Wednesday 22 June 2011

Marriage Is Becoming A Luxury Item

June Carbone and Naomi Cahn write:

There is a new, successful family model that combines marriage and work — but only for the middle class.

A new study of newlyweds found that increases in workloads were associated with increases in marital satisfaction for both men and women. The researchers expected this to change when the newlyweds became parents, and indeed it did — for men. For women who became parents, however, increases in the amount of time and energy they devoted to work were associated with increases in their marital satisfaction. The authors speculated that, once they become parents, husbands and wives might respond differently to changes in each other’s workloads; fathers might spend more time on childcare when their wives face high demands at work.
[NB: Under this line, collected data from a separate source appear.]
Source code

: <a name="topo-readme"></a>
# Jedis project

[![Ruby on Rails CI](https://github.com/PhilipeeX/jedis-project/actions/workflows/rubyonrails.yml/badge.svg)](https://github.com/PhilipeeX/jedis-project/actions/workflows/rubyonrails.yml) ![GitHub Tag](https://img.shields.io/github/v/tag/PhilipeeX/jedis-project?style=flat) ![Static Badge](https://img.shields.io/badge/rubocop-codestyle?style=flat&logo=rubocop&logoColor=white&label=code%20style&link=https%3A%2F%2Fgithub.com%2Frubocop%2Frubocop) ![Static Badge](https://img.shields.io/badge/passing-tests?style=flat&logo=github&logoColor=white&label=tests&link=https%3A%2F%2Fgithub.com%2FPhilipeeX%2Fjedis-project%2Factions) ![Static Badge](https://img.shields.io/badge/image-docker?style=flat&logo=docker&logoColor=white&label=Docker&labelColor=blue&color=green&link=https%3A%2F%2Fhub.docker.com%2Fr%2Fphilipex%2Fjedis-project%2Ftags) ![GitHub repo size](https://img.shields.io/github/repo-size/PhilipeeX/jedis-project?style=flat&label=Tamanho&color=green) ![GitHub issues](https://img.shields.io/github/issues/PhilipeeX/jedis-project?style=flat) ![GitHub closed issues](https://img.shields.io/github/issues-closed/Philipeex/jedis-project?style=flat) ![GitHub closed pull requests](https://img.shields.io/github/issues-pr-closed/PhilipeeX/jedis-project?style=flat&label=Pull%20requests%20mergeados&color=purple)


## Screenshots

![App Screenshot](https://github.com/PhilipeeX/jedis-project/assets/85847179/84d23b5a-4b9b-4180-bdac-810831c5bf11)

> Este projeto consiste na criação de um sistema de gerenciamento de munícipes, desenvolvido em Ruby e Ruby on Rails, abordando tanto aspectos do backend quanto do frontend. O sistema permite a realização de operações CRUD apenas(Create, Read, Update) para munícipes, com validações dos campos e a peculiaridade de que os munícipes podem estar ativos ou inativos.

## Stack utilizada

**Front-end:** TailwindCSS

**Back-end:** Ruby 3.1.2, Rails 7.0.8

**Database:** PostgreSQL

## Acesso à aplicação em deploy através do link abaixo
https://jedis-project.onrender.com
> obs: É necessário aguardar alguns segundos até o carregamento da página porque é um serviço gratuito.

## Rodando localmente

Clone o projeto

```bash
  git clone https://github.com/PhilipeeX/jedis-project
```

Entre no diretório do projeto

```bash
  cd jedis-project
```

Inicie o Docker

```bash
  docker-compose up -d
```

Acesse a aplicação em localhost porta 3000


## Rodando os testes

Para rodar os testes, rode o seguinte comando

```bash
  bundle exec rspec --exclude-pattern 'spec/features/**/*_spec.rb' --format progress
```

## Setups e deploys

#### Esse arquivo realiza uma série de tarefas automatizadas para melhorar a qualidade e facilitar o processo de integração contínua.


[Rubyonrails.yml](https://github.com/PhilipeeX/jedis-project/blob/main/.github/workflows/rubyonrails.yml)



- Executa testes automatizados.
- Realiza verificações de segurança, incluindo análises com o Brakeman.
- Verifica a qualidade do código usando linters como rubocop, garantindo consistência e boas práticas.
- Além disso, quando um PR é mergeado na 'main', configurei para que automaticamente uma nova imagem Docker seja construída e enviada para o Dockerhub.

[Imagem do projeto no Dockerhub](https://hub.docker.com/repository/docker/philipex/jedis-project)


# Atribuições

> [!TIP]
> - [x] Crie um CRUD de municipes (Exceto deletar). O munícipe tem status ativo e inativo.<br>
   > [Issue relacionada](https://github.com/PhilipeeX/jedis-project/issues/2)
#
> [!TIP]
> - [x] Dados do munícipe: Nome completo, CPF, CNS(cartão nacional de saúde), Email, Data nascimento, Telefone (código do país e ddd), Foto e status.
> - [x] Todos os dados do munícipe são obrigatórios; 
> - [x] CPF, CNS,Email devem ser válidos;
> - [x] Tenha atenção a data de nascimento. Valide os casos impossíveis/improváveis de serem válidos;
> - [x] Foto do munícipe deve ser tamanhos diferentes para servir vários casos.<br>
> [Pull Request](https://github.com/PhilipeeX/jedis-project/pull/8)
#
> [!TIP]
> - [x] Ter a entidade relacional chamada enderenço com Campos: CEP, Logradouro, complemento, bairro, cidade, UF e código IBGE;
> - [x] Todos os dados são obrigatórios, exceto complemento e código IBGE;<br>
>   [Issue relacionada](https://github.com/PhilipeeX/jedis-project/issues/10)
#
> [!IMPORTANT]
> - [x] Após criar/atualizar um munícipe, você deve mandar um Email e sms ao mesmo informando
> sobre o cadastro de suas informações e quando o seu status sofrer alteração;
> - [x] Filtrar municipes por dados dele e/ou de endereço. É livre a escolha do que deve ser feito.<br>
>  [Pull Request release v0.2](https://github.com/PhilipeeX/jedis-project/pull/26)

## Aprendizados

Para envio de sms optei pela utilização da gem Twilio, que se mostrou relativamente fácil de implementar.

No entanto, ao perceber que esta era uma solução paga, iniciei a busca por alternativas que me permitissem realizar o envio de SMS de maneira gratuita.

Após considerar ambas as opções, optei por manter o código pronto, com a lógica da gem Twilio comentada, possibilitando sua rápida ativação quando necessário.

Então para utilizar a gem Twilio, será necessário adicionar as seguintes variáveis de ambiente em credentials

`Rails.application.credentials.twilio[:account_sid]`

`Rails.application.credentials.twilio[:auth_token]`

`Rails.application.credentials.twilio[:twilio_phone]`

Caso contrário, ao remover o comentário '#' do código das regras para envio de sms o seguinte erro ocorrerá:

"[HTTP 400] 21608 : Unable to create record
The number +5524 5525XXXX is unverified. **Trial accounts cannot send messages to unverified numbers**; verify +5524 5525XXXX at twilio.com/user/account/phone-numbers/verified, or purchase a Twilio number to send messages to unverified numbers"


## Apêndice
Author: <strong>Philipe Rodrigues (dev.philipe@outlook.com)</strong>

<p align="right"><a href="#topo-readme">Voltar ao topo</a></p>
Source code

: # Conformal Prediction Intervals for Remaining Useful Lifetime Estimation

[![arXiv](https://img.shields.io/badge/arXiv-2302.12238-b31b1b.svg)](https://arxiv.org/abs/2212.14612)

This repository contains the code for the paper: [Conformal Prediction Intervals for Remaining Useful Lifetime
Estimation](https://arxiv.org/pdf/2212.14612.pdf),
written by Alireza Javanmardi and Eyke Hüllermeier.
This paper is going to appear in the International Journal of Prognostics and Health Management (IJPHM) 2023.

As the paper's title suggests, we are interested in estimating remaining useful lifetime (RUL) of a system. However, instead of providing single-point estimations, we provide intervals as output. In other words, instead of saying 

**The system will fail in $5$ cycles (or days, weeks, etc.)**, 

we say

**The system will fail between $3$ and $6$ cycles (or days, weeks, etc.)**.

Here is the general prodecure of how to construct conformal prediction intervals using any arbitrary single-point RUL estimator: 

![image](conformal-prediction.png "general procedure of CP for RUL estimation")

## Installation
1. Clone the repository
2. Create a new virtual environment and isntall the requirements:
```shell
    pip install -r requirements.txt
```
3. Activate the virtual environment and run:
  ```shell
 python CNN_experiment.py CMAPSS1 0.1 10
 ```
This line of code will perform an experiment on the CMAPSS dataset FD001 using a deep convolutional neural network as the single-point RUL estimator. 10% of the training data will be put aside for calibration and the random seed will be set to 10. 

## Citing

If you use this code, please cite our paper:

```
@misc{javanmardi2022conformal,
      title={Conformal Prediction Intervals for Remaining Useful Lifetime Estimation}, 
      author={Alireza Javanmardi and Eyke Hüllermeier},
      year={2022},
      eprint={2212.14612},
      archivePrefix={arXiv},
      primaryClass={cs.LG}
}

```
This is important information for those of us trying to balance work and family. On the other hand, increasing numbers of people in the United States are neither married nor employed. Family structure has become a marker of class, and studies can cloak profound differences among different types of families. Unpacking this research requires reconsideration of the relationship between work, marriage, and class. First, limiting the examination to married mothers skews the study from the outset. The most elite women, as measured by education, have become the most likely to marry, a reversal of historical trends.

Second, the most elite women have become the most likely to work. According to 2007 Census Bureau data, only about 26 percent of mothers with a college degree stay home with their children, while more than 40 percent of mothers lacking high school diplomas are full-time homemakers. College educated women are more successful in combining work and family than other groups in part because they tend to have the resources to pay for child care and other help, and because they are more likely to have flexible positions with more generous family leave policies.

Third, the best educated women have also become more likely to have partners who help with the children. Unsurprisingly, married fathers contribute more to child care than unmarried fathers, but even among the married, fathers who are college graduates contribute more than those without college degrees. Indeed, since the start of the Great Recession, the only group of women whose fertility rates have increased are those with graduate degrees, but only if the men in their lives assist.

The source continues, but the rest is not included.